(Dataset excerpts)
+++

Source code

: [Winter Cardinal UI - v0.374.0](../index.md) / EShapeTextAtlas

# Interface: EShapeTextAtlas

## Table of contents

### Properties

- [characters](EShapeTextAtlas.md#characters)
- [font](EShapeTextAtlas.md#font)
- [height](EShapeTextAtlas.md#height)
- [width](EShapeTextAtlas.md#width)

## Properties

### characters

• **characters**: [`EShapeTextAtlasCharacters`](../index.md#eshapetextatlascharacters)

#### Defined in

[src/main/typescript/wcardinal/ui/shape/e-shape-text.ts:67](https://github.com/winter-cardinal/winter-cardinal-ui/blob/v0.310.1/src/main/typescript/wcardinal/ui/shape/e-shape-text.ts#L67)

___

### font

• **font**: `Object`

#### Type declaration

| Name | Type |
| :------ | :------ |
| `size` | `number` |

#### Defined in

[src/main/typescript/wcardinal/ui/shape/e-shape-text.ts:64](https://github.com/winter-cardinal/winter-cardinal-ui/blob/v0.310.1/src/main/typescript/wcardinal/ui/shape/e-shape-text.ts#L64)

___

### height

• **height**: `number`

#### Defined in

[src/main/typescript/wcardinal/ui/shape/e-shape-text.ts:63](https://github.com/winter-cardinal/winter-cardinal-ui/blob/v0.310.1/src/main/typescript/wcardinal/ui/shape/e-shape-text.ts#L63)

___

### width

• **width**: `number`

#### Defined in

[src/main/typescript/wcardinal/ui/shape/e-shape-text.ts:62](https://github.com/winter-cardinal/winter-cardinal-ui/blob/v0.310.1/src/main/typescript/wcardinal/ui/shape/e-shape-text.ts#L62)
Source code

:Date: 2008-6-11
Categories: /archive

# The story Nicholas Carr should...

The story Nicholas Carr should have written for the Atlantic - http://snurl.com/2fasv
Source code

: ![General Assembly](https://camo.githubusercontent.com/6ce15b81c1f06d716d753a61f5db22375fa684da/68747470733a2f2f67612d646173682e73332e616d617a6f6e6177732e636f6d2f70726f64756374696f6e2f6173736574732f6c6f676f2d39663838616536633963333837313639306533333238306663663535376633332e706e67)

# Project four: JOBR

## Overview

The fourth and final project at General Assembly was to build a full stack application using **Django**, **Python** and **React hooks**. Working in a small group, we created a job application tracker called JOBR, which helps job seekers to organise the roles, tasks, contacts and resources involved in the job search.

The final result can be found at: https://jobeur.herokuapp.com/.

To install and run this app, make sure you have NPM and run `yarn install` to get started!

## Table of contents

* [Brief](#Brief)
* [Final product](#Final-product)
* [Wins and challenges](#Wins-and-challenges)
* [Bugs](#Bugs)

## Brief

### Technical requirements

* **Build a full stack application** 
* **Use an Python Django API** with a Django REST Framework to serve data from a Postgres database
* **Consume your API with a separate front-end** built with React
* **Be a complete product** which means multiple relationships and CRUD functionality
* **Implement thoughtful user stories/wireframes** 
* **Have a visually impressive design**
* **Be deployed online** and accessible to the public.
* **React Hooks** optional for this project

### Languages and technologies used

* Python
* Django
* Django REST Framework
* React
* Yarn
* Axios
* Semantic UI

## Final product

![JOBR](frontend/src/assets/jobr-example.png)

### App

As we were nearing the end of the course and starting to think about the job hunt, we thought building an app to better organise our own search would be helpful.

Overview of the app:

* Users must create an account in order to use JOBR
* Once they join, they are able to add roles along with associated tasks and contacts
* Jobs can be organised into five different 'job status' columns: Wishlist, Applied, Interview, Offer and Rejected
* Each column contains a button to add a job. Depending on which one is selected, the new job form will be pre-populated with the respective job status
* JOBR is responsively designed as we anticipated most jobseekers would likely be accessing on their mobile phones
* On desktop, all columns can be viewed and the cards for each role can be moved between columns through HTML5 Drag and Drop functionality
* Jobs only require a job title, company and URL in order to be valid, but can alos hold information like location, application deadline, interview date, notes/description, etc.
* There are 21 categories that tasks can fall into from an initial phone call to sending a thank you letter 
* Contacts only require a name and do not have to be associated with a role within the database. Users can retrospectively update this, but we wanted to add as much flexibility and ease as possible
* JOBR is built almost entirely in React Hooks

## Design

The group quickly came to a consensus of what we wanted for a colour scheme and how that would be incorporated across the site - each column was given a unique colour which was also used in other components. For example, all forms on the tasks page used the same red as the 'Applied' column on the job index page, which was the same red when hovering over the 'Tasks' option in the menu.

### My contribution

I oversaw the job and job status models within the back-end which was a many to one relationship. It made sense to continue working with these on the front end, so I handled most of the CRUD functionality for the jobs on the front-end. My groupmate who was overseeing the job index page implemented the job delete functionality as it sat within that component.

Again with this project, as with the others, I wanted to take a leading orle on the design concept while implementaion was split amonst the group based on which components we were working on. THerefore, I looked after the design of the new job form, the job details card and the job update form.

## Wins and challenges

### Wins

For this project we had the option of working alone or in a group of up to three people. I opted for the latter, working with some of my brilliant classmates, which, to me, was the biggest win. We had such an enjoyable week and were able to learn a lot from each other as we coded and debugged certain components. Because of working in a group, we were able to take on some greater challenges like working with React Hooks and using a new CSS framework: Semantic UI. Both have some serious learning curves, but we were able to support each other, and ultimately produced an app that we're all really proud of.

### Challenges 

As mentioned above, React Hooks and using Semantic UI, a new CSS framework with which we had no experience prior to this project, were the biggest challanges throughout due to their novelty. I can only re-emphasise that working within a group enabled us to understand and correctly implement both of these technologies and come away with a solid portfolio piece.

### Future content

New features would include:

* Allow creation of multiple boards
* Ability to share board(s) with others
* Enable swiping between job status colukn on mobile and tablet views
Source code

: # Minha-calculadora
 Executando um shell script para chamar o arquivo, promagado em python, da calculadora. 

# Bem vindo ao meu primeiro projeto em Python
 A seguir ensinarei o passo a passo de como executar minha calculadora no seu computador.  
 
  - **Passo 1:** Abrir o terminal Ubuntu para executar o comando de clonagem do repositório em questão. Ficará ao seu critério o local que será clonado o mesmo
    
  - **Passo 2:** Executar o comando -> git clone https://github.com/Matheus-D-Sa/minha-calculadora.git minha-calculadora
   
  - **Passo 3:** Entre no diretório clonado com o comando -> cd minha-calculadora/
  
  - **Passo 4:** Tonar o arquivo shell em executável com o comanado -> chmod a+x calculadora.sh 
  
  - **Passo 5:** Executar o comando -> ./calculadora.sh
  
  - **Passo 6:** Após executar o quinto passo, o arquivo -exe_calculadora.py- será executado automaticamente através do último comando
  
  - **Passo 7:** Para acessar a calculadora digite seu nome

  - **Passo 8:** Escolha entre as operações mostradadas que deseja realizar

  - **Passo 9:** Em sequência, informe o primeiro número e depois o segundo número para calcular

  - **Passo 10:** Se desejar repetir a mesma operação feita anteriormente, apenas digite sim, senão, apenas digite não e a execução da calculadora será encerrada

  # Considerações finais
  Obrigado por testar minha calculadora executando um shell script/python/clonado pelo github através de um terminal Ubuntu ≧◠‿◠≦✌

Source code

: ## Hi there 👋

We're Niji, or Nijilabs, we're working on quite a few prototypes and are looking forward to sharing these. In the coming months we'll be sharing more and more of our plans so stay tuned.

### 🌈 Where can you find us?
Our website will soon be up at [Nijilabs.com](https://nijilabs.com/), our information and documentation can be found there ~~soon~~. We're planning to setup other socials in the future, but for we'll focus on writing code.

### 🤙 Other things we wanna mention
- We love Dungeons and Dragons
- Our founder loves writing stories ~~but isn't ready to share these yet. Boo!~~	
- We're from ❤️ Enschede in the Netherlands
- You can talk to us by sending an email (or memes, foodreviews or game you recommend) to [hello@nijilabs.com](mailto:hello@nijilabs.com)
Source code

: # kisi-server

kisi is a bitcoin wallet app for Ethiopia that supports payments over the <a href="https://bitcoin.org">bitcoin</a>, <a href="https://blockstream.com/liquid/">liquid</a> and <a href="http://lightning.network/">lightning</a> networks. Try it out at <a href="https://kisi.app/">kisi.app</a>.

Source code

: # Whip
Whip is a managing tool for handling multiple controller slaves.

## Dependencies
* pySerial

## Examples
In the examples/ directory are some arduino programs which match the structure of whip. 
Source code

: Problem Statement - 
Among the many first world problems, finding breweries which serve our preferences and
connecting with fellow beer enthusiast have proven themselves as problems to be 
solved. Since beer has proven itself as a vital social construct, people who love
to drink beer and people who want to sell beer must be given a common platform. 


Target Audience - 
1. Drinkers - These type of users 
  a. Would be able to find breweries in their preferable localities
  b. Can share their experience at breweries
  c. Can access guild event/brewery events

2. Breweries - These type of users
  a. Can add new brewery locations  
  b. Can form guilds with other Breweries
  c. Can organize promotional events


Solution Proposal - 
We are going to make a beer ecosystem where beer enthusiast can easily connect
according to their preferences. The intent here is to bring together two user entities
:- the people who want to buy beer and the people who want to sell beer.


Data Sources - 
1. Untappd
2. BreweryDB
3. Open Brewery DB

+++

- How to complete this task:
What is needed is the count of lines in the records that include the word "full", with no other text.

- Written response:
2